What we see for most of the film is semi-familiar in shape and aspect ratio: an image stretched and curved in panoramic ways (bordering on fisheye and turning vertical trees into curved and patterned canopies overhead), but it holds back on revealing the full extent of its experiment until its final scenes, toward the end of its two-hour runtime. Williams edited much of this footage using a VR headset, allowing him to see all around him, and affording him the chance to select which segments of this 360-degree reality to present in a given moment. What we see for the most part is closer to human peripheral vision (about a 170-degree field of view) compressed onto a two-dimensional screen, but the nature of the camera imbues this image with strange and ghostly digital artifacts. The way a panoramic photo on your smartphone stitches together multiple images side by side, so too does the camera in The Human Surge 3. And so, each time Williams moves to follow his characters through space, these glitches become more apparent, creating pixelations that feel like fissures in reality, as if the boundaries between people were beginning to blur.
Some scenes bear a striking similarity to Cinerama, an ultra-widescreen film process that was briefly popular in the 1960s (and now exists as a novelty showcase), which captured scenes on three 35mm cameras side by side, and projected these images on a curved screen to create a 145-degree field of view. The results were expansive, but the vertical boundaries between the three images were always visible. This isn’t necessarily the case with The Human Surge 3; given the way Williams moves through three-dimensional space, the borders between his images seem to constantly appear and disappear. After a while, noticing them, or trying to spot them, becomes an active part of the viewing experience, as if we’re searching for these unspoken, phantasmagorical glitches in reality that simultaneously separate the characters, and bring them together across vast distances. Soon, even facial distortions begin to seem beautiful, because they’re applied to smiling characters who we’ve slowly gotten to know.

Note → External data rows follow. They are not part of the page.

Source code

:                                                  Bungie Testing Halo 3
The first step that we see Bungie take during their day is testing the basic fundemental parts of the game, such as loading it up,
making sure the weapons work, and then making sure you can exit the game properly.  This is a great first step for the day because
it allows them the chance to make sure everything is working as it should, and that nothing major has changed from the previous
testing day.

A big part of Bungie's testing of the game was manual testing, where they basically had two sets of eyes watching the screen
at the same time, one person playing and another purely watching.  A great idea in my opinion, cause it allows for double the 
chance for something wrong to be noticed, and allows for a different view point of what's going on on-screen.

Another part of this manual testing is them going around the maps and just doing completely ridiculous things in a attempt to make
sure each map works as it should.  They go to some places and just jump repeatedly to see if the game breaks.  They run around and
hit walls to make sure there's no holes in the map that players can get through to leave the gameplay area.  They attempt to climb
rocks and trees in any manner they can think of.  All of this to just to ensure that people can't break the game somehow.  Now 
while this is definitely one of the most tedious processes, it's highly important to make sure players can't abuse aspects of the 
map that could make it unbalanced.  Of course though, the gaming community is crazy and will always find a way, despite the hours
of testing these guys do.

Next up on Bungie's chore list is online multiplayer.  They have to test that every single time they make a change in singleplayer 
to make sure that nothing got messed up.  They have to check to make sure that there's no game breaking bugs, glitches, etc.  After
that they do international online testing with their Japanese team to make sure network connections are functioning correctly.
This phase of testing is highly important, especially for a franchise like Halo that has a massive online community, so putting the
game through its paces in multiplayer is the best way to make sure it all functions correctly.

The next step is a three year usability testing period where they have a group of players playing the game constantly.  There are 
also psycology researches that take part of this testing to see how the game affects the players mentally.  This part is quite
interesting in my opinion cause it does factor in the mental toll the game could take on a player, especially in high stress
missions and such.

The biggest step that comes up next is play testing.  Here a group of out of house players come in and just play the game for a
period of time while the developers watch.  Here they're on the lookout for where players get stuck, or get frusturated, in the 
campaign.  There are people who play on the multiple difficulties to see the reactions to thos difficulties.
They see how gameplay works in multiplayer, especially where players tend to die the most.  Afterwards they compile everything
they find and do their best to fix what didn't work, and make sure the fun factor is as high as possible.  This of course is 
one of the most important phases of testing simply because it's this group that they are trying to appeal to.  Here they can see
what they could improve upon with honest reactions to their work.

As the film weaves between its three locations—all poor regions in the Global South—it can be hard to tell exactly where we are at a given time, until a street sign appears in a local language. Until then, their street-side shops and auto rickshaws speak to a commonality of cultural experience separated by thousands of miles, a distance Williams bridges with his distortive narrative. At times, it feels like the world itself is tipping on its axis in unprecedented ways, if only because of the way he shoots bodies of water. Their surfaces form optical illusions of simultaneous convexity and concavity as the characters float and frolic. You’re never quite sure what you’re seeing, but it feels poetic, and comforting.
The first Human Surge features an intriguing denouement late into its runtime, where it trades in its inexpensive appearance for a brief, close-up detour into an ant colony, after which the human world begins to take on new hues and dimensions. The Human Surge 3 features a similarly noticeable visual breaking point, from which moment on the frame takes on an especially hypnotic quality. Williams, having built up to this shift by preparing us to interpret cinematic distortions, reveals the full extent of his vision. The way Picasso’s cubism sought to depict three dimensions on a two-dimensional plane, Williams compresses a 360-degree field of view onto a movie screen—but with the help of motion and time, his art pushes the limits of sight a step further, revealing a fourth dimension we aren’t used to perceiving, as he contorts his images akin to light being bent around a Black Hole.
All the while, Williams remains transfixed on his characters and their newfound, cross-linguistic camaraderie, as they wander a lush, dreamlike landscape as if it were an epic journey across time and space. Through his use of language and lenses, he imbues simple communication with a sense of enormousness on par with traversing galaxies, making the very act of human connection across cultures more overwhelming, and more spiritually vital, than it has ever felt on screen.
The Human Surge 3 was reviewed out of the Toronto International Film Festival.